NEW YORK - Stocks fell Thursday after a reading on the economy confirmed a slowdown in the final quarter of 2007 and a weak quarterly showing from Oracle Corp. weighed on technology issues.
The Commerce Department's gross domestic product report showed the economy grew at a 0.6 percent annual pace in the final quarter last year unchanged from an estimate a month ago. The growth was down sharply from the 4.9 percent rate seen in the prior quarter.
Investors remain uncertain about what is in store for the economy and the troubled financial sector but the sense of panic that emanated from the near-collapse of Bear Stearns Cos. at the start of last week has lessened, observers say.
"GDP was in line so we're still expanding even though we're expanding at a very small rate," said Dave Rovelli, managing director of U.S. equity trading at Canaccord Adams. "It's definitely a different mind-set than it was two weeks ago. A lot of smart people are telling us to buy on the dips. I think we'll be fine as long as there is not another Bear Stearns out there."
In midafternoon trading, the Dow Jones industrial average fell 69.60, or 0.56 percent, to 12,353.26.
Broader stock indicators also fell. The Standard & Poor's 500 index declined 7.23, or 0.54 percent, to 1,333.90, and the technology-heavy Nasdaq composite index fell 28.35, or 1.22 percent, to 2,296.01, hurt by Oracle's decline.
Declining issues narrowly outpaced advancers on the New York Stock Exchange, where volume came to 851.4 million shares.
Bond prices fell. The yield on the benchmark 10-year Treasury note, which moves opposite its price, rose to 3.50 percent from 3.46 percent late Wednesday.
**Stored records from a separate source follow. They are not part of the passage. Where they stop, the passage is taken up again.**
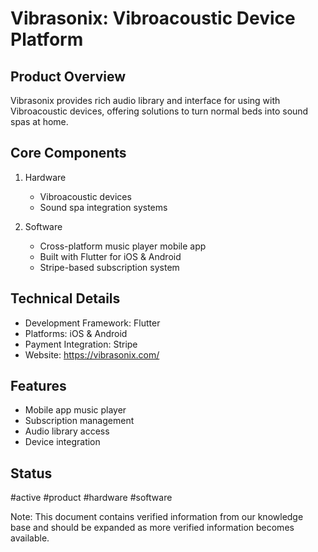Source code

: # Vibrasonix: Vibroacoustic Device Platform

## Product Overview
Vibrasonix provides rich audio library and interface for using with Vibroacoustic devices, offering solutions to turn normal beds into sound spas at home.

## Core Components
1. Hardware
   - Vibroacoustic devices
   - Sound spa integration systems

2. Software
   - Cross-platform music player mobile app
   - Built with Flutter for iOS & Android
   - Stripe-based subscription system

## Technical Details
- Development Framework: Flutter
- Platforms: iOS & Android
- Payment Integration: Stripe
- Website: https://vibrasonix.com/

## Features
- Mobile app music player
- Subscription management
- Audio library access
- Device integration

## Status
#active #product #hardware #software

Note: This document contains verified information from our knowledge base and should be expanded as more verified information becomes available.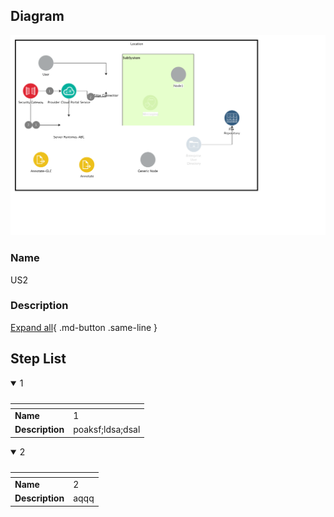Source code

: 
## Diagram

![US2](../img/aodusagescenario_1nAUCHuYago_B18mG8_Wo.png)

### Name


US2


### Description



[Expand all](#){ .md-button .same-line }

## Step List


    

<details open markdown=1>
<summary markdown="span">1</summary>

<table>
    <caption></caption>
    <thead>
        <tr>
            <th></th>
            <th></th>
        </tr>
    </thead>
    <tr>
        <td> <strong>Name</strong> </td>
        <td>1</td>
    </tr>
    <tr>
        <td> <strong>Description</strong> </td>
        <td>poaksf;ldsa;dsal</td>
    </tr>
</table>


</details>


    

<details open markdown=1>
<summary markdown="span">2</summary>

<table>
    <caption></caption>
    <thead>
        <tr>
            <th></th>
            <th></th>
        </tr>
    </thead>
    <tr>
        <td> <strong>Name</strong> </td>
        <td>2</td>
    </tr>
    <tr>
        <td> <strong>Description</strong> </td>
        <td>aqqq</td>
    </tr>
</table>


</details>


    


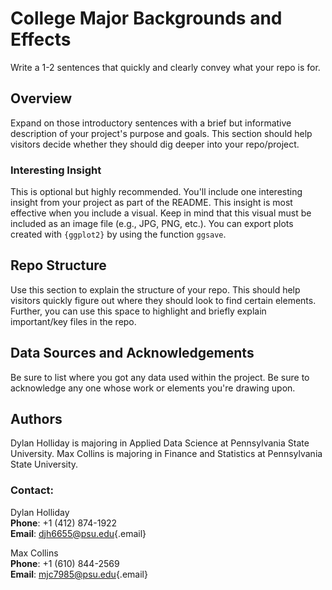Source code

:# College Major Backgrounds and Effects

Write a 1-2 sentences that quickly and clearly convey what your repo is for.

## Overview

Expand on those introductory sentences with a brief but informative description of your project's purpose and goals. This section should help visitors decide whether they should dig deeper into your repo/project.

### Interesting Insight

This is optional but highly recommended. You'll include one interesting insight from your project as part of the README. This insight is most effective when you include a visual. Keep in mind that this visual must be included as an image file (e.g., JPG, PNG, etc.). You can export plots created with `{ggplot2}` by using the function `ggsave`.

## Repo Structure

Use this section to explain the structure of your repo. This should help visitors quickly figure out where they should look to find certain elements. Further, you can use this space to highlight and briefly explain important/key files in the repo.

## Data Sources and Acknowledgements

Be sure to list where you got any data used within the project. Be sure to acknowledge any one whose work or elements you're drawing upon.

## Authors

Dylan Holliday is majoring in Applied Data Science at Pennsylvania State University. Max Collins is majoring in Finance and Statistics at Pennsylvania State University.

### Contact:

Dylan Holliday\
**Phone**: +1 (412) 874-1922\
**Email**: [djh6655\@psu.edu](mailto:djh6655@psu.edu){.email} 

Max Collins\
**Phone**: +1 (610) 844-2569\
**Email**: [mjc7985\@psu.edu](mailto:mjc7985@psu.edu){.email}

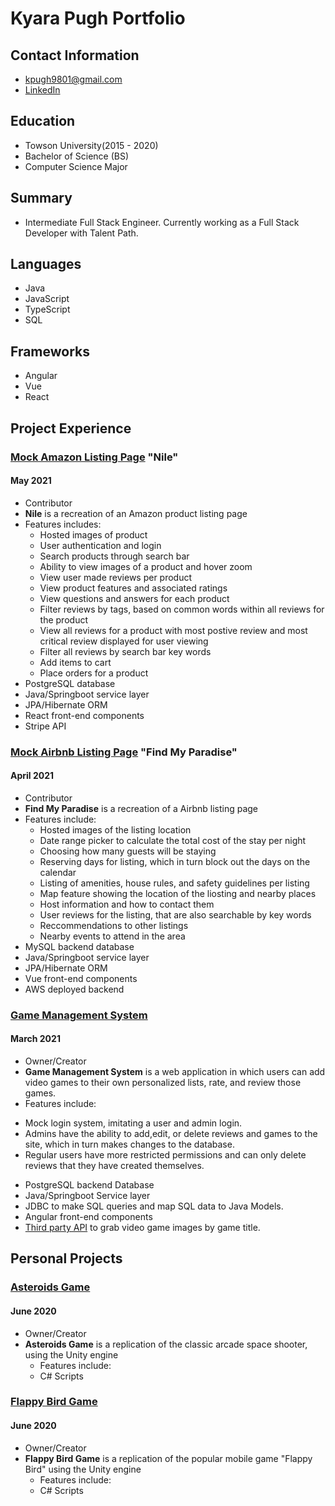 # Kyara Pugh Portfolio

## Contact Information
* kpugh9801@gmail.com
* [LinkedIn](https://www.linkedin.com/in/kyara-pugh-46b56616b/)

## Education
* Towson University(2015 - 2020)
* Bachelor of Science (BS)
* Computer Science Major

## Summary
* Intermediate Full Stack Engineer. Currently working as a Full Stack Developer with Talent Path.

## Languages
* Java 
* JavaScript
* TypeScript 
* SQL

## Frameworks
* Angular
* Vue
* React

## Project Experience

### [Mock Amazon Listing Page](https://github.com/Smelser-Squad/Nile) "Nile"
#### May 2021
* Contributor
* **Nile** is a recreation of an Amazon product listing page
* Features includes:
  - Hosted images of product
  - User authentication and login
  - Search products through search bar
  - Ability to view images of a product and hover zoom
  - View user made reviews per product
  - View product features and associated ratings
  - View questions and answers for each product
  - Filter reviews by tags, based on common words within all reviews for the product
  - View all reviews for a product with most postive review and most critical review displayed for user viewing
  - Filter all reviews by search bar key words
  - Add items to cart
  - Place orders for a product 
* PostgreSQL database
* Java/Springboot service layer
* JPA/Hibernate ORM
* React front-end components
* Stripe API

### [Mock Airbnb Listing Page](https://github.com/Smelser-Squad/FindMyParadise) "Find My Paradise"
#### April 2021
* Contributor
* **Find My Paradise** is a recreation of a Airbnb listing page 
* Features include:
  - Hosted images of the listing location
  - Date range picker to calculate the total cost of the stay per night
  - Choosing how many guests will be staying
  - Reserving days for listing, which in turn block out the days on the calendar 
  - Listing of amenities, house rules, and safety guidelines per listing
  - Map feature showing the location of the liosting and nearby places
  - Host information and how to contact them
  - User reviews for the listing, that are also searchable by key words
  - Reccommendations to other listings
  - Nearby events to attend in the area
* MySQL backend database
* Java/Springboot service layer
* JPA/Hibernate ORM
* Vue front-end components
* AWS deployed backend


### [Game Management System](https://github.com/kpugh97/game-management-repo)
#### March 2021
* Owner/Creator
* **Game Management System** is a web application in which users can add video games to their own personalized lists, rate, and review those games. 
 * Features include:
  - Mock login system, imitating a user and admin login.
  - Admins have the ability to add,edit, or delete reviews and games to the site, which in turn makes changes to the database.
  - Regular users have more restricted permissions and can only delete reviews that they have created themselves.
* PostgreSQL backend Database
* Java/Springboot Service layer
* JDBC to make SQL queries and map SQL data to Java Models.
* Angular front-end components
* [Third party API](https://www.giantbomb.com/forums/api-developers-3017/giantbomb-api-feature-requests-389137/) to grab video game images by game title.


## Personal Projects

### [Asteroids Game](https://github.com/kpugh97/unity-asteroids)
#### June 2020
* Owner/Creator
* **Asteroids Game** is a replication of the classic arcade space shooter, using the Unity engine
  * Features include:
  * C# Scripts 

### [Flappy Bird Game](https://github.com/kpugh97/unity-flappy-bird)
#### June 2020
* Owner/Creator
* **Flappy Bird Game** is a replication of the popular mobile game "Flappy Bird" using the Unity engine
  * Features include:
  * C# Scripts 
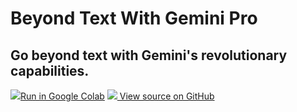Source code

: # Beyond Text With Gemini Pro
## Go beyond text with Gemini's revolutionary capabilities.

  <td>
    <a target="_blank" href="https://colab.research.google.com/github/google/generative-ai-docs/blob/main/site/en/tutorials/python_quickstart.ipynb"> <img src="https://www.tensorflow.org/images/colab_logo_32px.png" />Run in Google Colab</a>
  </td>
  <td>
    <a target="_blank" href="https://github.com/google/generative-ai-docs/blob/main/site/en/tutorials/python_quickstart.ipynb"> <img src="https://www.tensorflow.org/images/GitHub-Mark-32px.png" /> View source on GitHub</a>
  </td>


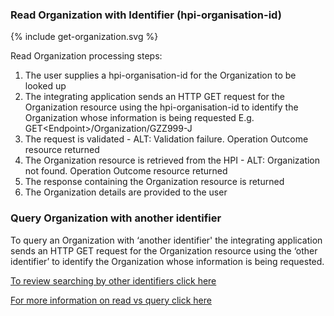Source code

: 

### Read Organization with Identifier (hpi-organisation-id)

<div>
{% include get-organization.svg %}
</div>

Read Organization processing steps:
1. The user supplies a hpi-organisation-id for the Organization to be looked up
2. The integrating application sends an HTTP GET request for the Organization resource using the hpi-organisation-id to identify the Organization whose information is being requested E.g. GET\<Endpoint>/Organization/GZZ999-J
3. The request is validated - ALT: Validation failure. Operation Outcome resource returned
4. The Organization resource is retrieved from the HPI - ALT: Organization not found. Operation Outcome resource returned
5. The response containing the Organization resource is returned
6. The Organization details are provided to the user

### Query Organization with another identifier

To query an Organization with ‘another identifier' the integrating application sends an HTTP GET request for the Organization resource using the ‘other identifier’ to identify the Organization whose information is being requested.

[To review searching by other identifiers click here](/searchOrganization.html#other-search-criteria)

[For more information on read vs query click here](/general.html#read-resource-by-id)
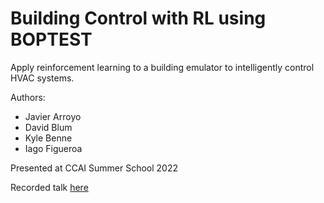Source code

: # Building Control with RL using BOPTEST
Apply reinforcement learning to a building emulator to intelligently control HVAC systems.

Authors:
* Javier Arroyo
* David Blum
* Kyle Benne
* Iago Figueroa

Presented at CCAI Summer School 2022

Recorded talk [here](https://drive.google.com/file/d/1lvCVQef_kctwCagA5QOVj7QljHQ1xKUQ/view)
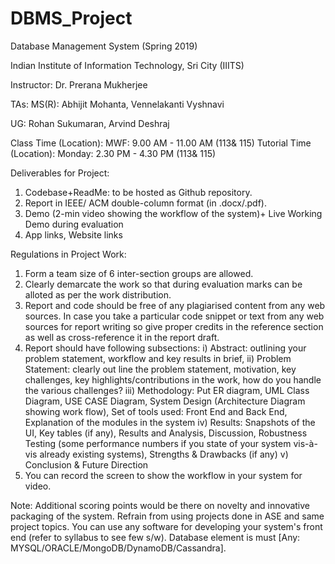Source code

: # DBMS_Project
Database Management System (Spring 2019)

Indian Institute of Information Technology, Sri City (IIITS)

Instructor: Dr. Prerana Mukherjee

TAs:
MS(R): Abhijit Mohanta,
Vennelakanti Vyshnavi

UG: Rohan Sukumaran,
Arvind Deshraj

Class Time (Location): MWF: 9.00 AM - 11.00 AM (113& 115)
Tutorial Time (Location): Monday: 2.30 PM - 4.30 PM (113& 115)

Deliverables for Project:
1. Codebase+ReadMe: to be hosted as Github repository. 
2. Report in IEEE/ ACM double-column format (in .docx/.pdf).
3. Demo (2-min video showing the workflow of the system)+ Live Working Demo during evaluation
4. App links, Website links

Regulations in Project Work:
1. Form a team size of 6 inter-section groups are allowed.
2. Clearly demarcate the work so that during evaluation marks can be alloted as per the work distribution. 
3. Report and code should be free of any plagiarised content from any web sources. In case you take a particular code snippet or text from any web sources for report writing so give proper credits in the reference section as well as cross-reference it in the report draft.
4. Report should have following subsections: i) Abstract: outlining your problem statement, workflow and key results in brief, ii) Problem Statement: clearly out line the problem statement, motivation, key challenges, key highlights/contributions in the work, how do you handle the various challenges?
iii) Methodology: Put ER diagram, UML Class Diagram, USE CASE Diagram, System Design (Architecture Diagram showing work flow), Set of tools used: Front End and Back End, Explanation of the modules in the system
iv) Results: Snapshots of the UI, Key tables (if any), Results and Analysis, Discussion, Robustness Testing (some performance numbers if you state of your system vis-à-vis already existing systems), Strengths & Drawbacks (if any)
v) Conclusion & Future Direction
5. You can record the screen to show the workflow in your system for video.

Note: Additional scoring points would be there on novelty and innovative packaging of the system. Refrain from using projects done in ASE and same project topics. You can use any software for developing your system's front end (refer to syllabus to see few s/w). Database element is must [Any: MYSQL/ORACLE/MongoDB/DynamoDB/Cassandra]. 
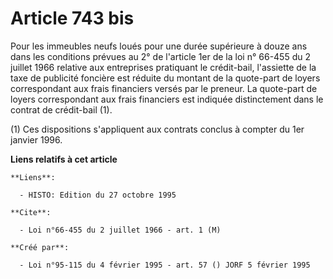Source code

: # Article 743 bis

Pour les immeubles neufs loués pour une durée supérieure à douze ans dans les conditions prévues au 2° de l'article 1er de la
loi n° 66-455 du 2 juillet 1966 relative aux entreprises pratiquant le crédit-bail, l'assiette de la taxe de publicité
foncière est réduite du montant de la quote-part de loyers correspondant aux frais financiers versés par le preneur. La
quote-part de loyers correspondant aux frais financiers est indiquée distinctement dans le contrat de crédit-bail (1).

(1) Ces dispositions s'appliquent aux contrats conclus à compter du 1er janvier 1996.

**Liens relatifs à cet article**

	**Liens**:

	  - HISTO: Edition du 27 octobre 1995

	**Cite**:

	  - Loi n°66-455 du 2 juillet 1966 - art. 1 (M)

	**Créé par**:

	  - Loi n°95-115 du 4 février 1995 - art. 57 () JORF 5 février 1995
The dollar was mixed against other major currencies, while gold prices rose.
Light, sweet crude rose $2.18 to $108.08 on the New York Mercantile Exchange as investors grew uneasy about Iraqi oil output after the bombing of key pipeline in that country.
While investors appear less cautious than after the Federal Reserve helped orchestrate the sale of the liquidity-starved Bear Stearns to JPMorgan Chase & Co., there were also fresh signs of strain in the economy.